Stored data
● ● ●

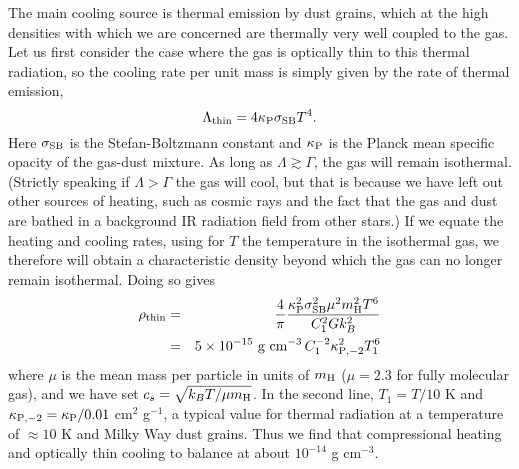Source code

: The main cooling source is thermal emission by dust grains, which at the high densities with which we are concerned are thermally very well coupled to the gas. Let us first consider the case where the gas is optically thin to this thermal radiation, so the cooling rate per unit mass is simply given by the rate of thermal emission,
\begin{equation}
\Lambda_{\rm thin} = 4\kappa_{\rm P} \sigma_{\rm SB} T^4.
\end{equation}
Here $\sigma_{\rm SB}$ is the Stefan-Boltzmann constant and $\kappa_{\rm P}$ is the Planck mean specific opacity of the gas-dust mixture. As long as $\Lambda \gtrsim \Gamma$, the gas will remain isothermal. (Strictly speaking if $\Lambda > \Gamma$ the gas will cool, but that is because we have left out other sources of heating, such as cosmic rays and the fact that the gas and dust are bathed in a background IR radiation field from other stars.) If we equate the heating and cooling rates, using for $T$ the temperature in the isothermal gas, we therefore will obtain a characteristic density beyond which the gas can no longer remain isothermal. Doing so gives
\begin{eqnarray}
\rho_{\rm thin} & = & \frac{4}{\pi} \frac{\kappa_{\rm P}^2 \sigma_{\rm SB}^2 \mu^2 m_{\rm H}^2 T^6}{C_1^2 G k_B^2} \\
& = & 5\times 10^{-15} \mbox{ g cm}^{-3}\, C_1^{-2} \kappa_{\rm P,-2}^2 T_1^6
\end{eqnarray}
where $\mu$ is the mean mass per particle in units of $m_{\rm H}$ ($\mu=2.3$ for fully molecular gas), and we have set $c_s = \sqrt{k_B T/\mu m_{\rm H}}$. In the second line, $T_1 = T/10$ K and $\kappa_{\rm P,-2} = \kappa_{\rm P}/0.01$ cm$^2$ g$^{-1}$, a typical value for thermal radiation at a temperature of $\approx 10$ K and Milky Way dust grains. Thus we find that compressional heating and optically thin cooling to balance at about $10^{-14}$ g cm$^{-3}$.


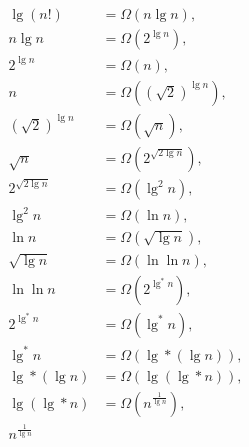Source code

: \begin{align*}
	\lg (n!)  &= \Omega \left(n \lg n \right), \\
	n \lg n &= \Omega \left(2^{\lg n} \right), \\
	2^{\lg n} &= \Omega \left(n \right), \\
	n &= \Omega \left(\left( \sqrt{2} \right)^{\lg n} \right), \\
	\left( \sqrt{2} \right)^{\lg n} &= \Omega \left(\sqrt{n} \right), \\
	\sqrt{n} &= \Omega \left(2^{\sqrt{2 \lg n}} \right), \\
	2^{\sqrt{2 \lg n}} &= \Omega \left(\lg ^2 n \right), \\
	\lg ^2 n &= \Omega \left(\ln n \right), \\
	\ln n &= \Omega \left(\sqrt{\lg n} \right), \\
	\sqrt{\lg n} &= \Omega \left(\ln \ln n \right), \\
	\ln \ln n &= \Omega \left(2^{\lg ^* n} \right), \\
	2^{\lg ^* n} &= \Omega \left(\lg ^* n \right), \\
	\lg ^* n &= \Omega \left(\lg * (\lg n) \right), \\
	\lg * (\lg n) &= \Omega \left(\lg (\lg * n) \right), \\
	\lg (\lg * n) &= \Omega \left(n^{\frac{1}{\lg n}} \right), \\
	n^{\frac{1}{\lg n}}
\end{align*}


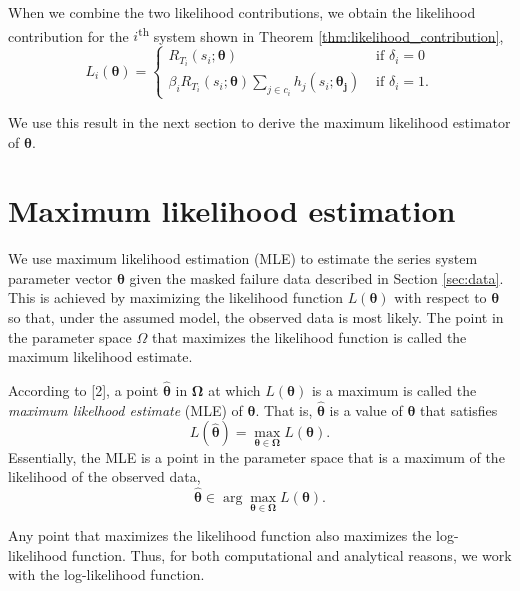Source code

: \documentclass[
]{article}
\begin{document}
When we combine the two likelihood contributions, we obtain the
likelihood contribution for the \(i\)\textsuperscript{th} system shown
in Theorem \ref{thm:likelihood_contribution}, \[
L_i(\boldsymbol{\theta}) =
\begin{cases}
    R_{T_i}(s_i;\boldsymbol{\theta})                      &\text{ if } \delta_i = 0\\
    \beta_i R_{T_i}(s_i;\boldsymbol{\theta})
        \sum_{j\in c_i} h_j(s_i;\boldsymbol{\theta_j})   &\text{ if } \delta_i = 1.
\end{cases}
\]

We use this result in the next section to derive the maximum likelihood
estimator of \(\boldsymbol{\theta}\).

\hypertarget{sec:mle}{%
\section{Maximum likelihood estimation}\label{sec:mle}}

We use maximum likelihood estimation (MLE) to estimate the series system
parameter vector \(\boldsymbol{\theta}\) given the masked failure data
described in Section \ref{sec:data}. This is achieved by maximizing the
likelihood function \(L(\boldsymbol{\theta})\) with respect to
\(\boldsymbol{\theta}\) so that, under the assumed model, the observed
data is most likely. The point in the parameter space \(\Omega\) that
maximizes the likelihood function is called the maximum likelihood
estimate.

According to {[}2{]}, a point \(\hat{\boldsymbol{\theta}}\) in
\(\boldsymbol{\Omega}\) at which \(L(\boldsymbol{\theta})\) is a maximum
is called the \emph{maximum likelhood estimate} (MLE) of
\(\boldsymbol{\theta}\). That is, \(\hat{\boldsymbol{\theta}}\) is a
value of \(\boldsymbol{\theta}\) that satisfies \begin{equation}
\label{eq:mle}
L(\hat{\boldsymbol{\theta}}) = \max_{\boldsymbol{\theta }\in \boldsymbol{\Omega}} L(\boldsymbol{\theta}).
\end{equation} Essentially, the MLE is a point in the parameter space
that is a maximum of the likelihood of the observed data, \[
\hat{\boldsymbol{\theta}} \in \arg\max_{\boldsymbol{\theta }\in \boldsymbol{\Omega}} L(\boldsymbol{\theta}).
\]

Any point that maximizes the likelihood function also maximizes the
log-likelihood function. Thus, for both computational and analytical
reasons, we work with the log-likelihood function.
\end{document}
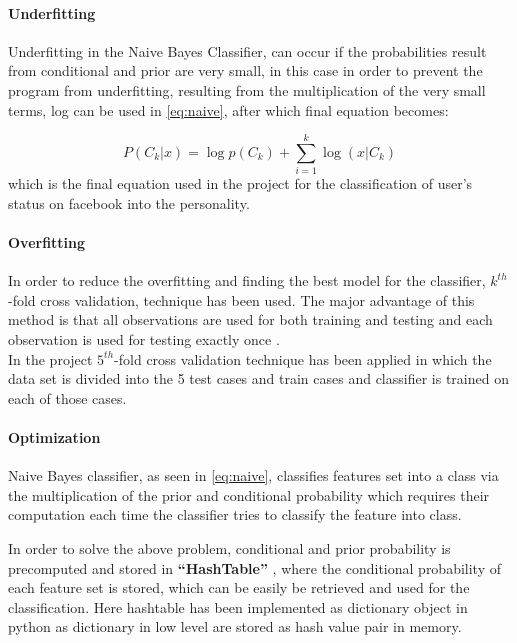 \paragraph{Underfitting}\hfill

Underfitting \cite{naive} in the Naive Bayes Classifier, can occur if the probabilities result from conditional and prior are very small, in this case in order to prevent the program from underfitting, resulting from the multiplication of the very small terms, log can be used in \ref{eq:naive}, after which final equation becomes:

\begin{equation}
P(C_k|x) = \log p(C_k) + \sum_{i=1}^{k} \log(x|C_k) 
\end{equation}
which is the final equation used in the project for the classification of user's status on facebook into the personality.

\paragraph{Overfitting}\hfill

In order to reduce the overfitting and finding the best model for the classifier, $k^{th}$-fold cross validation, technique has been used. The major advantage of this method is that all observations are used for both training and testing and each observation is used for testing exactly once \cite{cross}. \\
In the project $5^{th}$-fold cross validation technique has been applied in which the data set is divided into the 5 test cases and train cases and classifier is trained on each of those cases.

\paragraph{Optimization}\hfill

Naive Bayes classifier, as seen in \ref{eq:naive}, classifies features set into a class via the multiplication of the prior and conditional probability which requires their computation each time the classifier tries to classify the feature into class.

In order to solve the above problem, conditional and prior probability is precomputed and stored in \textbf{``HashTable''} \cite{naive}, where the conditional probability of each feature set is stored, which can be easily be retrieved and used for the classification. Here hashtable has been implemented as dictionary object in python as dictionary in low level are stored as hash value pair in memory.

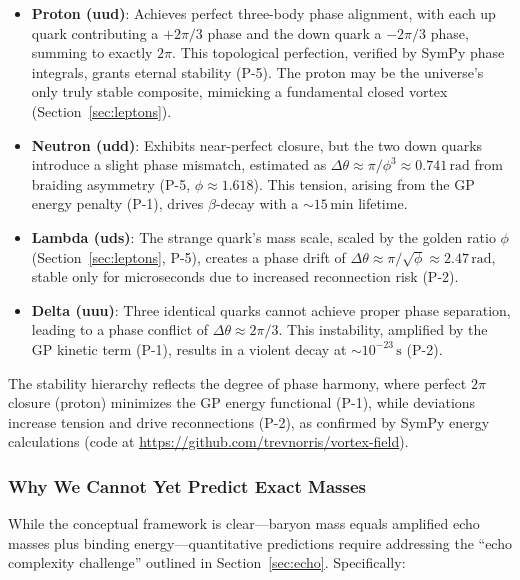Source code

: \begin{itemize}
\item \textbf{Proton (uud)}: Achieves perfect three-body phase alignment, with each up quark contributing a $+2\pi/3$ phase and the down quark a $-2\pi/3$ phase, summing to exactly $2\pi$. This topological perfection, verified by SymPy phase integrals, grants eternal stability (P-5). The proton may be the universe's only truly stable composite, mimicking a fundamental closed vortex (Section~\ref{sec:leptons}).
\item \textbf{Neutron (udd)}: Exhibits near-perfect closure, but the two down quarks introduce a slight phase mismatch, estimated as $\Delta \theta \approx \pi / \phi^3 \approx 0.741 \, \text{rad}$ from braiding asymmetry (P-5, $\phi \approx 1.618$). This tension, arising from the GP energy penalty (P-1), drives $\beta$-decay with a $\sim 15 \, \text{min}$ lifetime.
\item \textbf{Lambda (uds)}: The strange quark's mass scale, scaled by the golden ratio $\phi$ (Section~\ref{sec:leptons}, P-5), creates a phase drift of $\Delta \theta \approx \pi / \sqrt{\phi} \approx 2.47 \, \text{rad}$, stable only for microseconds due to increased reconnection risk (P-2).
\item \textbf{Delta (uuu)}: Three identical quarks cannot achieve proper phase separation, leading to a phase conflict of $\Delta \theta \approx 2\pi/3$. This instability, amplified by the GP kinetic term (P-1), results in a violent decay at $\sim 10^{-23} \, \text{s}$ (P-2).
\end{itemize}

The stability hierarchy reflects the degree of phase harmony, where perfect $2\pi$ closure (proton) minimizes the GP energy functional (P-1), while deviations increase tension and drive reconnections (P-2), as confirmed by SymPy energy calculations (code at \url{https://github.com/trevnorris/vortex-field}).

\subsubsection{Why We Cannot Yet Predict Exact Masses}

While the conceptual framework is clear—baryon mass equals amplified echo masses plus binding energy—quantitative predictions require addressing the ``echo complexity challenge'' outlined in Section~\ref{sec:echo}. Specifically:

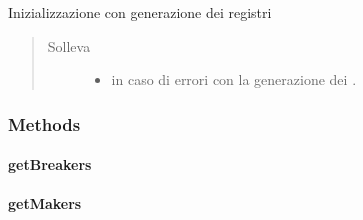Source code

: \documentclass[letterpaper,10pt,italian,openany,oneside]{sphinxmanual}
\begin{document}
\begin{fulllineitems}
\label{\detokenize{source/it/unicam/cs/pa/mastermind/gamecore/GlobalSettings:it.unicam.cs.pa.mastermind.gamecore.GlobalSettings.GlobalSettings()}}
Inizializzazione con generazione dei registri
\begin{quote}\begin{description}
\item[{Solleva}] \leavevmode\begin{itemize}
\item {} 
 \textendash{} in caso di errori con la generazione dei .

\end{itemize}

\end{description}\end{quote}

\end{fulllineitems}



\subsubsection{Methods}
\label{\detokenize{source/it/unicam/cs/pa/mastermind/gamecore/GlobalSettings:methods}}

\paragraph{getBreakers}
\label{\detokenize{source/it/unicam/cs/pa/mastermind/gamecore/GlobalSettings:getbreakers}}

\begin{fulllineitems}
\label{\detokenize{source/it/unicam/cs/pa/mastermind/gamecore/GlobalSettings:it.unicam.cs.pa.mastermind.gamecore.GlobalSettings.getBreakers()}}
\end{fulllineitems}



\paragraph{getMakers}
\label{\detokenize{source/it/unicam/cs/pa/mastermind/gamecore/GlobalSettings:getmakers}}
\end{document}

● ● ●

What you are asked to do: Reproduce the records above exactly, but only from the line with "masked failure data" up to and including the line with "In order to reduce". Leave the pictures out.

Answer space:
parameter vector \(\boldsymbol{\theta}\) given the masked failure data
described in Section \ref{sec:data}. This is achieved by maximizing the
likelihood function \(L(\boldsymbol{\theta})\) with respect to
\(\boldsymbol{\theta}\) so that, under the assumed model, the observed
data is most likely. The point in the parameter space \(\Omega\) that
maximizes the likelihood function is called the maximum likelihood
estimate.

According to {[}2{]}, a point \(\hat{\boldsymbol{\theta}}\) in
\(\boldsymbol{\Omega}\) at which \(L(\boldsymbol{\theta})\) is a maximum
is called the \emph{maximum likelhood estimate} (MLE) of
\(\boldsymbol{\theta}\). That is, \(\hat{\boldsymbol{\theta}}\) is a
value of \(\boldsymbol{\theta}\) that satisfies \begin{equation}
\label{eq:mle}
L(\hat{\boldsymbol{\theta}}) = \max_{\boldsymbol{\theta }\in \boldsymbol{\Omega}} L(\boldsymbol{\theta}).
\end{equation} Essentially, the MLE is a point in the parameter space
that is a maximum of the likelihood of the observed data, \[
\hat{\boldsymbol{\theta}} \in \arg\max_{\boldsymbol{\theta }\in \boldsymbol{\Omega}} L(\boldsymbol{\theta}).
\]

Any point that maximizes the likelihood function also maximizes the
log-likelihood function. Thus, for both computational and analytical
reasons, we work with the log-likelihood function.
\end{document}
 \paragraph{Underfitting}\hfill

Underfitting \cite{naive} in the Naive Bayes Classifier, can occur if the probabilities result from conditional and prior are very small, in this case in order to prevent the program from underfitting, resulting from the multiplication of the very small terms, log can be used in \ref{eq:naive}, after which final equation becomes:

\begin{equation}
P(C_k|x) = \log p(C_k) + \sum_{i=1}^{k} \log(x|C_k) 
\end{equation}
which is the final equation used in the project for the classification of user's status on facebook into the personality.

\paragraph{Overfitting}\hfill

In order to reduce the overfitting and finding the best model for the classifier, $k^{th}$-fold cross validation, technique has been used. The major advantage of this method is that all observations are used for both training and testing and each observation is used for testing exactly once \cite{cross}. \\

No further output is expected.